28 Days Later

MPAA Rated – R
It’s 1:48 Long
A Review by:
The Dude on the Right

28 Days Later
Movie Stats & Links
Starring: Cillian Murphy, Naomie Harris, Brendan Gleeson, Megan Burns
MPAA Rated: R
Released By: Fox Searchlight
Kiddie Movie: Nope.
Date Movie: She might get frightnened and snuggle.
Gratuitous Sex: Some army dudes are lonely.
Gratuitous Violence: Lots of blood and gore.
Action: Zombies chasing humans.
Laughs: There is a chuckle or two.
Memorable Scene: Nothing totally stands out.
Memorable Quote: Nah.
Directed By: Danny Boyle
Produced By: Andrew Macdonald

Some people were touting “28 Days Later” as the scariest horror movie of all time, or at least at a really scary movie. Well, I don’t know about either of those claims, but it was a really creepy movie that would have been better had they asked Roger Ebert how they should end it.

Anyway, the movie goes like this. Some no good animal activists think it would be a good idea to free some monkeys from a test facility. What they don’t know is that these monkeys are infected with some kind of virus called “rage.” Pretty much if you transmit some bodily fluid, you become a ravenous zombie attacking all of those around you. We break to the next scene where our main dude, Jim (Cillian Murphy) wakes up in a hospital bed only to find the place ransacked and no one around. Alright, that’s not too bizarre, but now he’s walking the streets of London only no one is there. He goes to a church, it’s starting to be nighttime, and in the church he encounters his first zombies. Running for his life, he gets rescued by Selena (Naomie Harris) and Mark (Noah Huntley). They explain to him what the deal is, of course he doesn’t believe them, so they make their way to his old homestead where he finds his parents dead, killing themselves instead of becoming rage victims. Another attack ensues, our heroes are on the run, less one member, (It’s explained that if your friend gets infected there’s no helping them, so pretty much you have to kill them on the spot or risk getting “rage” yourself), and it’s now a search if anyone is still normal.

Our heroes find a father and daughter, Frank (Brendan Gleeson) and Hannah (Megan Burns), holed up in a high rise apartment, and find that Frank has a little portable radio that has picked up a broadcast stating there is a safe place run by the military. It’s now a road trip, and eventually they find the outpost, and even though it’s true they have a secure outpost, things aren’t so secure for our heroes.

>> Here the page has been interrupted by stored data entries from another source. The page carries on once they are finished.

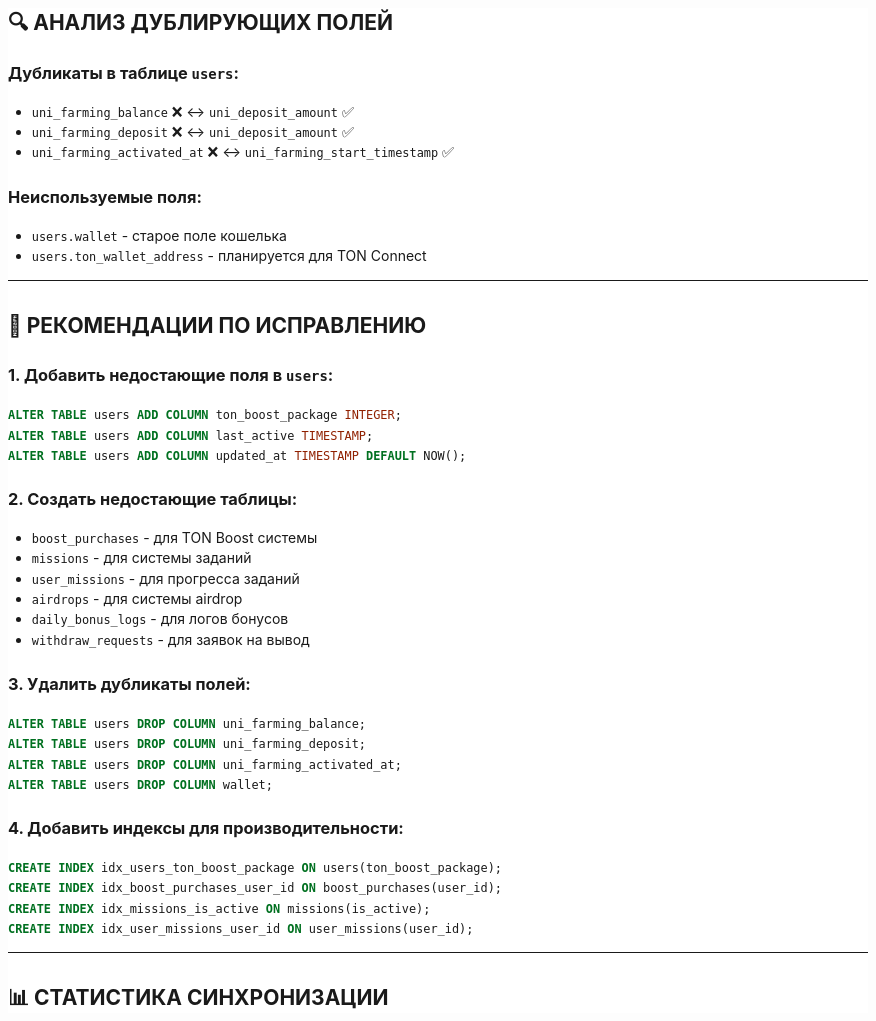 
## 🔍 АНАЛИЗ ДУБЛИРУЮЩИХ ПОЛЕЙ

### Дубликаты в таблице `users`:
- `uni_farming_balance` ❌ ↔ `uni_deposit_amount` ✅
- `uni_farming_deposit` ❌ ↔ `uni_deposit_amount` ✅
- `uni_farming_activated_at` ❌ ↔ `uni_farming_start_timestamp` ✅

### Неиспользуемые поля:
- `users.wallet` - старое поле кошелька
- `users.ton_wallet_address` - планируется для TON Connect

---

## 🎯 РЕКОМЕНДАЦИИ ПО ИСПРАВЛЕНИЮ

### 1. Добавить недостающие поля в `users`:
```sql
ALTER TABLE users ADD COLUMN ton_boost_package INTEGER;
ALTER TABLE users ADD COLUMN last_active TIMESTAMP;
ALTER TABLE users ADD COLUMN updated_at TIMESTAMP DEFAULT NOW();
```

### 2. Создать недостающие таблицы:
- `boost_purchases` - для TON Boost системы
- `missions` - для системы заданий
- `user_missions` - для прогресса заданий
- `airdrops` - для системы airdrop
- `daily_bonus_logs` - для логов бонусов
- `withdraw_requests` - для заявок на вывод

### 3. Удалить дубликаты полей:
```sql
ALTER TABLE users DROP COLUMN uni_farming_balance;
ALTER TABLE users DROP COLUMN uni_farming_deposit;
ALTER TABLE users DROP COLUMN uni_farming_activated_at;
ALTER TABLE users DROP COLUMN wallet;
```

### 4. Добавить индексы для производительности:
```sql
CREATE INDEX idx_users_ton_boost_package ON users(ton_boost_package);
CREATE INDEX idx_boost_purchases_user_id ON boost_purchases(user_id);
CREATE INDEX idx_missions_is_active ON missions(is_active);
CREATE INDEX idx_user_missions_user_id ON user_missions(user_id);
```

---

## 📊 СТАТИСТИКА СИНХРОНИЗАЦИИ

But it is there where an interesting plot twist is revealed, that possibly the island of Great Britain has actually been quarantined, that “rage” hasn’t spread across the world, and that they are just waiting for all of the zombies to die from starvation. Low and behold, that seems to be the case since Jim looks up and sees an airplane flying overhead. Now I know I’m giving some things away, but it sets up why Ebert had a better ending than the happy go lucky ending I got. The ending originally in theaters (there is a second ending now attached to the movie after the credits end, a less happy ending, but not as creative as Ebert’s) has Jim, Selena and Hannah in a house on a hillside putting together a lot of fabric spelling out the word “Hello” so the military planes that occasionally fly over would see them. The plane does see them, and it ends at that. Ebert proposes that the jet circles around and blast our heroes to bits. I thought that would have been great, after all, how can you be so sure the infected zombies didn’t learn how to spell?

In the end “28 Days Later” is a great, spooky movie that doesn’t give you the payoff of really being shocked. You’re at a scary movie to begin with, why does the ending have to be happy? Screw the focus groups, blow them to bits! It’s 3 1/2 stars our of 5.

That’s it for this one! I’m The Dude on the Right!! L8R!!!